What is Ratio?

What is Ratio? | The Complete SAT Course - Class 10 PDF Download

Ratio

Ratio, in math, is a term that is used to compare two or more numbers. It is used to indicate how big or small a quantity is when compared to another. In a ratio, two quantities are compared using division. Here the dividend is called the 'antecedent' and the divisor is called the 'consequent'. For example, in a group of 30 people, 17 of them prefer to walk in the morning and 13 of them prefer to cycle. To represent this information as a ratio, we write it as 17: 13. Here, the symbol ': ' is read as "is to". So, the ratio of people who prefer walking to the people who prefer cycling is read as '17 is to 13'.

What is Ratio?

The ratio is defined as the comparison of two quantities of the same units that indicates how much of one quantity is present in the other quantity. Ratios can be classified into two types. One is part to part ratio and the other is part to whole ratio. The part-to-part ratio denotes how two distinct entities or groups are related. For example, the ratio of boys to girls in a class is 12: 15, whereas, the part-to-whole ratio denotes the relationship between a specific group to a whole. For example, out of every 10 people, 5 of them like to read books. Therefore, the part to the whole ratio is 5: 10, which means every 5 people from 10 people like to read books.

Ratio Formula

We use the ratio formula while comparing the relationship between two numbers or quantities. The general form of representing a ratio of between two quantities say 'a' and 'b' is a: b, which is read as 'a is to b'.

The fraction form that represents this ratio is a/b. To further simplify a ratio, we follow the same procedure that we use for simplifying a fraction. a:b = a/b. Let us understand this with an example.

Example: In a class of 50 students, 23 are girls and the remaining are boys.

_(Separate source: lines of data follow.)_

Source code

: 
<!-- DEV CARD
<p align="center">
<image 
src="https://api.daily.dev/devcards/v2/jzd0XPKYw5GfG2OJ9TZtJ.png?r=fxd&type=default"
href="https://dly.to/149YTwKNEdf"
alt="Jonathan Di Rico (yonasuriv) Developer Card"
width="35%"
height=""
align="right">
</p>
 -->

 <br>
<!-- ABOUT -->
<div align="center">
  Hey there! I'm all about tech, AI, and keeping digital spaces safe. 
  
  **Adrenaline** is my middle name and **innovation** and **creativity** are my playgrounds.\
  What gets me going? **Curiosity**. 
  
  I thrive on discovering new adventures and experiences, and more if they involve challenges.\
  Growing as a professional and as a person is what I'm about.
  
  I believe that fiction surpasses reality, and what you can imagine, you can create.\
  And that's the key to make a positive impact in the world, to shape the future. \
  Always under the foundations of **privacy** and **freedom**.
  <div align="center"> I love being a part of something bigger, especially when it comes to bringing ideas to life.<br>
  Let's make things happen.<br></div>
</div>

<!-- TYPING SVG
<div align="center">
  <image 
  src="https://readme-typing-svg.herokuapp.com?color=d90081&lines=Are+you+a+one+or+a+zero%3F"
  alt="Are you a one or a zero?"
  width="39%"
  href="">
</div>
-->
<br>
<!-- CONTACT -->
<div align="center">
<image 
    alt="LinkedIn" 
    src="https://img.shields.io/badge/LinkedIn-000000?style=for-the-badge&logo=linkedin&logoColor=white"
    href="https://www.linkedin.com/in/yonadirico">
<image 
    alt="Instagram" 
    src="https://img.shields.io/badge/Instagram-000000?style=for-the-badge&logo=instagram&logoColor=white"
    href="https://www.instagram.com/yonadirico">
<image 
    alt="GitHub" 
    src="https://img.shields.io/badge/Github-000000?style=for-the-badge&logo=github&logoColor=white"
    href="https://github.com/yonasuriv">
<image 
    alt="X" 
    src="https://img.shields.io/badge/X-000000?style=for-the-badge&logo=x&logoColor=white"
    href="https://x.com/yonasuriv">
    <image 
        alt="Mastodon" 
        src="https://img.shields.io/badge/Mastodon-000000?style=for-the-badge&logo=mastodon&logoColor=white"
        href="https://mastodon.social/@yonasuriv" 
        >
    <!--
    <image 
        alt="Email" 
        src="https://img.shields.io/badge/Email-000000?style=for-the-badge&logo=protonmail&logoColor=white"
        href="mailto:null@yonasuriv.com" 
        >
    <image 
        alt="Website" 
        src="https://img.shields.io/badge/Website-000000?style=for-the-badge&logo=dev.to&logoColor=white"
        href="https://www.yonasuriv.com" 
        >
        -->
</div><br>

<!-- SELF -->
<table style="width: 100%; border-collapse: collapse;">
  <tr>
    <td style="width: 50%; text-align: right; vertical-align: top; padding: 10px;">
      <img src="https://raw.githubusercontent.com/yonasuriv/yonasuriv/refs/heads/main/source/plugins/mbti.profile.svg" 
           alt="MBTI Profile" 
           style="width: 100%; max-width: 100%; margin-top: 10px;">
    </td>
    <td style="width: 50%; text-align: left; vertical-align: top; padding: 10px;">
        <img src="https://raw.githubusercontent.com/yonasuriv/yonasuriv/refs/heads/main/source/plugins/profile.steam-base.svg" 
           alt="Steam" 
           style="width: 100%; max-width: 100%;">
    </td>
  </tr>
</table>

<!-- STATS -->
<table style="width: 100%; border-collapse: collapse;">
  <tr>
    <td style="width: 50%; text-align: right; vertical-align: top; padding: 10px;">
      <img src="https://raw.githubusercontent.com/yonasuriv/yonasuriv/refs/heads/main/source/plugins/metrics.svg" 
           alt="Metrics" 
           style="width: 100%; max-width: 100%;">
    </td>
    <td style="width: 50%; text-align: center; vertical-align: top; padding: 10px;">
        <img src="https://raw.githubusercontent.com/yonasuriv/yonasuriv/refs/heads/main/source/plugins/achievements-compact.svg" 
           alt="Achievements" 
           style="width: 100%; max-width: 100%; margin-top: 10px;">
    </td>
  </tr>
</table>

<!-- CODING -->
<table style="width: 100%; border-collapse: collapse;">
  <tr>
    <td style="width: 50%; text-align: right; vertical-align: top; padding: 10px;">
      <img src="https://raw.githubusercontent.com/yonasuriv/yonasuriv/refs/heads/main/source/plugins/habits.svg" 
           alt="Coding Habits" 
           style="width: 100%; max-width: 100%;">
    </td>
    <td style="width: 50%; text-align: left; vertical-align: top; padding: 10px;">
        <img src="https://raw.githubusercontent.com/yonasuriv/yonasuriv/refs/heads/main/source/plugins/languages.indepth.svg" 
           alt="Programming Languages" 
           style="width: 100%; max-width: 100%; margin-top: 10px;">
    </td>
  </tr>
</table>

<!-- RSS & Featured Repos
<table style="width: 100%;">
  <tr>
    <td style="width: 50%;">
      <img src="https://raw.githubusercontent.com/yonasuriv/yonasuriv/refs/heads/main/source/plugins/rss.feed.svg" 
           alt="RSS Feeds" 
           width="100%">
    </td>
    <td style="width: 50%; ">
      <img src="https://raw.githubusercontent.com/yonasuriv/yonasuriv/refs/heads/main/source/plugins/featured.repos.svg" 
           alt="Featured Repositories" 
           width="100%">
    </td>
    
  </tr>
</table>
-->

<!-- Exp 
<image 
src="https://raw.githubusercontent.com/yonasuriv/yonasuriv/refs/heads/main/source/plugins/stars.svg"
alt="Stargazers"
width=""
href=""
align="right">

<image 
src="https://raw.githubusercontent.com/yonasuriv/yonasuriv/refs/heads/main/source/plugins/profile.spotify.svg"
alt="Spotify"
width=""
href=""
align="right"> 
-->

Find the ratio of the number of boys to the number of girls.
Total number of students = 50; Number of girls = 23.

Total number of boys = Total number of students - Total number of girls = 50 - 23 = 27
Therefore, the desired ratio is, (Number of boys: Number of girls), which is 27 : 23.

Calculation of Ratios

In order to calculate the ratio of two quantities, we can use the following steps. Let us understand this with an example. For example, if 15 cups of flour and 20 cups of sugar are needed to make fluffy pancakes, let us calculate the ratio of flour and sugar used in the recipe.

• Step 1: Find the quantities of both the scenarios for which we are determining the ratio. In this case, it is 15 and 20.
• Step 2: Write it in the fraction form a/b. So, we write it as 15/20.
• Step 3: Simplify the fraction further, if possible. The simplified fraction will give the final ratio. Here, 15/20 can be simplified to 3/4.
• Step 4: Therefore, the ratio of flour to sugar can be expressed as 3: 4.

How to Simplify Ratios?

A ratio expresses how much of one quantity is required as compared to another quantity. The two terms in the ratio can be simplified and expressed in their lowest form. Ratios when expressed in their lowest terms are easy to understand and can be simplified in the same way as we simplify fractions. To simplify a ratio, we use the following steps. Let us understand this with an example. For example, let us simplify the ratio 18:10.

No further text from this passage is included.